Collected data
┏━━
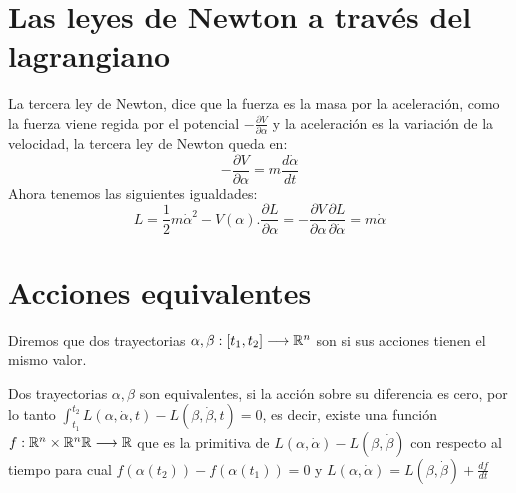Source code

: \section{Las leyes de Newton a través del lagrangiano}
La tercera ley de Newton, dice que la fuerza es la masa por la aceleración, como la fuerza viene regida por el potencial $-\frac{\partial V}{\partial\alpha}$ y la aceleración es la variación de la velocidad, la tercera ley de Newton queda en:
\begin{equation*}
    -\frac{\partial V}{\partial\alpha} = m\frac{d\dot{\alpha}}{dt}
\end{equation*}
Ahora tenemos las siguientes igualdades:
\begin{subequations}
    \begin{equation*}
        L=\frac{1}{2}m\dot{\alpha}^2-V(\alpha).
    \end{equation*}
    \begin{equation*}
        \frac{\partial L}{\partial \alpha}=-\frac{\partial V}{\partial \alpha}
    \end{equation*}
    \begin{equation*}
        \frac{\partial L}{\partial\dot{\alpha}}=m\dot{\alpha}
    \end{equation*}
\end{subequations}


\section{Acciones equivalentes}
\begin{definition}
    Diremos que dos trayectorias $\alpha,\beta:[t_1, t_2]\longrightarrow \mathbb{R}^n$ son  si sus acciones tienen el mismo valor.
\end{definition}

Dos trayectorias $\alpha, \beta$ son equivalentes, si la acción sobre su diferencia es cero, por lo tanto $\int_{t_1}^{t_2} L(\alpha, \dot{\alpha}, t)-L(\beta, \dot{\beta}, t)=0$, es decir, existe una función $f:\mathbb{R}^n\times\mathbb{R}^n\mathbb{R}\longrightarrow \mathbb{R}$ que es la primitiva de $L(\alpha, \dot{\alpha})-L(\beta, \dot{\beta})$ con respecto al tiempo para cual $f(\alpha(t_2))-f(\alpha(t_1))=0$ y $L(\alpha, \dot{\alpha})=L(\beta, \dot{\beta})+\frac{df}{dt}$
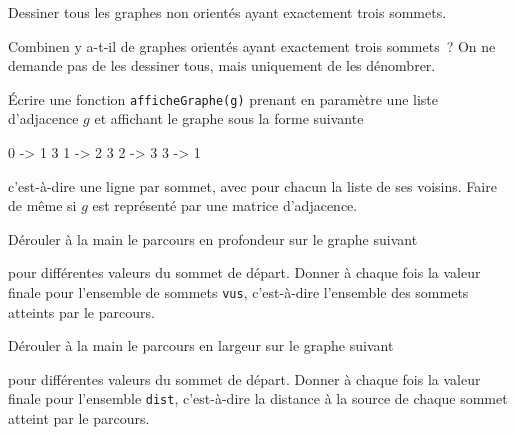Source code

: \documentclass{magnolia}
\begin{document}

Dessiner tous les graphes non orientés ayant exactement trois sommets.

Combinen y a-t-il de graphes orientés ayant exactement trois sommets~? On ne demande pas de
les dessiner tous, mais uniquement de les dénombrer.

\begin{questions}
\question Écrire une fonction \verb!afficheGraphe(g)! prenant en paramètre une liste
  d'adjacence $g$ et affichant le graphe sous la forme suivante
\begin{pythoncode}
0 -> 1 3
1 -> 2 3
2 -> 3
3 -> 1
\end{pythoncode}
  c'est-à-dire une ligne par sommet, avec pour chacun la liste de ses voisins.
\question Faire de même si $g$ est représenté par une matrice d'adjacence.
\end{questions}

Dérouler à la main le parcours en profondeur sur le graphe suivant
\begin{center}
\end{center}
pour différentes valeurs du sommet de départ. Donner à chaque fois la valeur finale pour
l'ensemble de sommets \verb!vus!, c'est-à-dire l'ensemble des sommets atteints par le parcours.

Dérouler à la main le parcours en largeur sur le graphe suivant
\begin{center}
\end{center}
pour différentes valeurs du sommet de départ. Donner à chaque fois la valeur finale pour
l'ensemble \verb!dist!, c'est-à-dire la distance à la source de chaque sommet atteint par
le parcours.


\end{document}
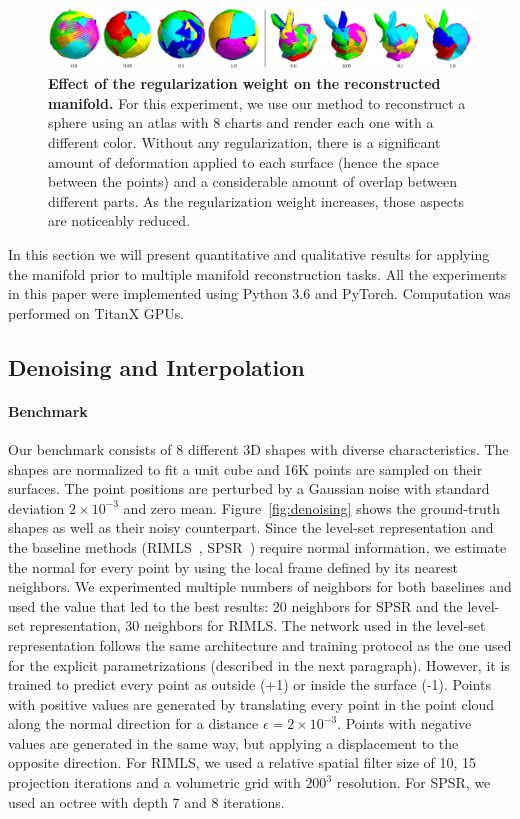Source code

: \begin{figure}[t]
\centering
\includegraphics[width=\linewidth]{dmp/imgs/regularization.pdf}
	\caption{\label{fig:reg} \small
	\textbf{Effect of the regularization weight on the reconstructed manifold.} 
	For this experiment, we use our method to reconstruct a sphere using an atlas with 8 charts and render each one with a different color.
	Without any regularization, there is a significant amount of deformation applied to each surface (hence the space between the points) and a considerable amount of overlap between different parts. As the regularization weight increases, those aspects are
	noticeably reduced. 
	\small}
	\vspace{-12pt}
\end{figure}

In this section we will present quantitative and qualitative results for
applying the manifold prior to multiple manifold reconstruction tasks.
All the experiments in this paper were implemented using Python 3.6 and PyTorch.
Computation was performed on TitanX GPUs. 

\subsection{Denoising and Interpolation}

\paragraph*{Benchmark} Our benchmark consists of 8 different 3D shapes with diverse characteristics.
The shapes are normalized to fit a unit cube and 16K points are sampled on their surfaces.
The point positions are perturbed by a Gaussian noise with standard deviation $2\times10^{-3}$ and zero mean.
Figure~\ref{fig:denoising} shows the ground-truth shapes as well
as their noisy counterpart.
Since the level-set representation and the baseline methods 
(RIMLS~\cite{rimls},  SPSR~\cite{spsr}) 
require normal information, we estimate the normal for every point by using the local frame defined by its nearest neighbors.
We experimented multiple numbers of neighbors for both baselines and used the value that led to the best results: 20 neighbors for SPSR and the level-set representation, 30 neighbors for RIMLS.
The network used in the level-set representation follows the same architecture
and training protocol
as the one used for the explicit parametrizations (described in the next paragraph).
However, it is trained to predict every point as outside (+1) or inside the surface (-1).
Points with positive values are generated by translating every point in the point cloud along the normal direction for a distance $\epsilon=2\times10^{-3}$.
Points with negative values are generated in the same way, but applying a displacement
to the opposite direction.
For RIMLS, we used a relative spatial filter size of 10, 15 projection iterations and a volumetric grid with $200^3$ resolution.
For SPSR, we used an octree with depth 7 and 8 iterations.

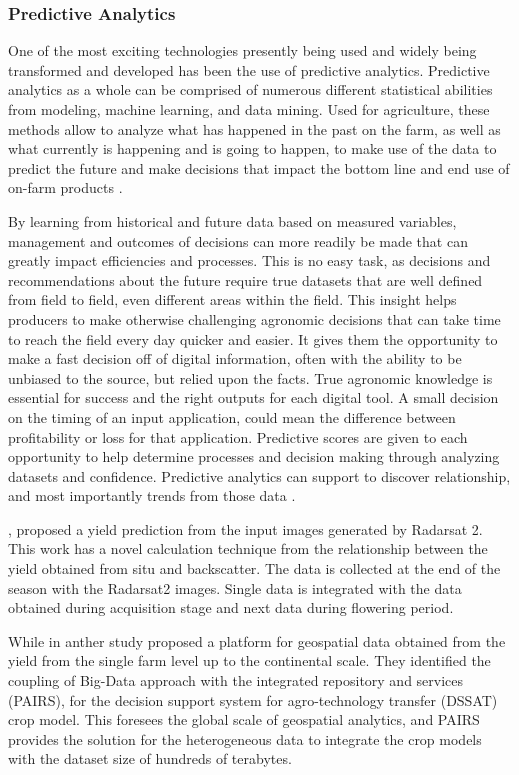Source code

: \documentclass[review]{elsarticle}
\begin{document}
    \subsubsection{Predictive Analytics}
    One of the most exciting technologies presently being used and widely being transformed and developed has been the use of predictive analytics. Predictive analytics as a whole can be comprised of numerous different statistical abilities from modeling, machine learning, and data mining. Used for agriculture, these methods allow to analyze what has happened in the past on the farm, as well as what currently is happening and is going to happen, to make use of the data to predict the future and make decisions that impact the bottom line and end use of on-farm products \cite{Kamilaris_2017, Nguyen_2017}.

    By learning from historical and future data based on measured variables, management and outcomes of decisions can more readily be made that can greatly impact efficiencies and processes. This is no easy task, as decisions and recommendations about the future require true datasets that are well defined from field to field, even different areas within the field. This insight helps producers to make otherwise challenging agronomic decisions that can take time to reach the field every day quicker and easier. It gives them the opportunity to make a fast decision off of digital information, often with the ability to be unbiased to the source, but relied upon the facts. True agronomic knowledge is essential for success and the right outputs for each digital tool. A small decision on the timing of an input application, could mean the difference between profitability or loss for that application. Predictive scores are given to each opportunity to help determine processes and decision making through analyzing datasets and confidence. Predictive analytics can support to discover relationship, and most importantly trends from those data \cite{Zhang_2017}.

    \cite{Barbouchi_2016}, proposed a yield prediction from the input images generated by Radarsat 2. This work has a novel calculation technique from the relationship between the yield obtained from situ and backscatter. The data is collected at the end of the season with the Radarsat2 images. Single data is integrated with the data obtained during acquisition stage and next data during flowering period.

    While in anther study \cite{Badr_2016} proposed a platform for geospatial data obtained from the yield from the single farm level up to the continental scale. They identified the coupling of Big-Data approach with the integrated repository and services (PAIRS), for the decision support system for agro-technology transfer (DSSAT) crop model. This foresees the global scale of geospatial analytics, and PAIRS provides the solution for the heterogeneous data to integrate the crop models with the dataset size of hundreds of terabytes.
\end{document}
┗━━
◆ **Work task**: If the string "SPSR" is in a line of the entries, pick that line out.

◆ **Solution for this task**:
(RIMLS~\cite{rimls},  SPSR~\cite{spsr}) 
We experimented multiple numbers of neighbors for both baselines and used the value that led to the best results: 20 neighbors for SPSR and the level-set representation, 30 neighbors for RIMLS.
For SPSR, we used an octree with depth 7 and 8 iterations.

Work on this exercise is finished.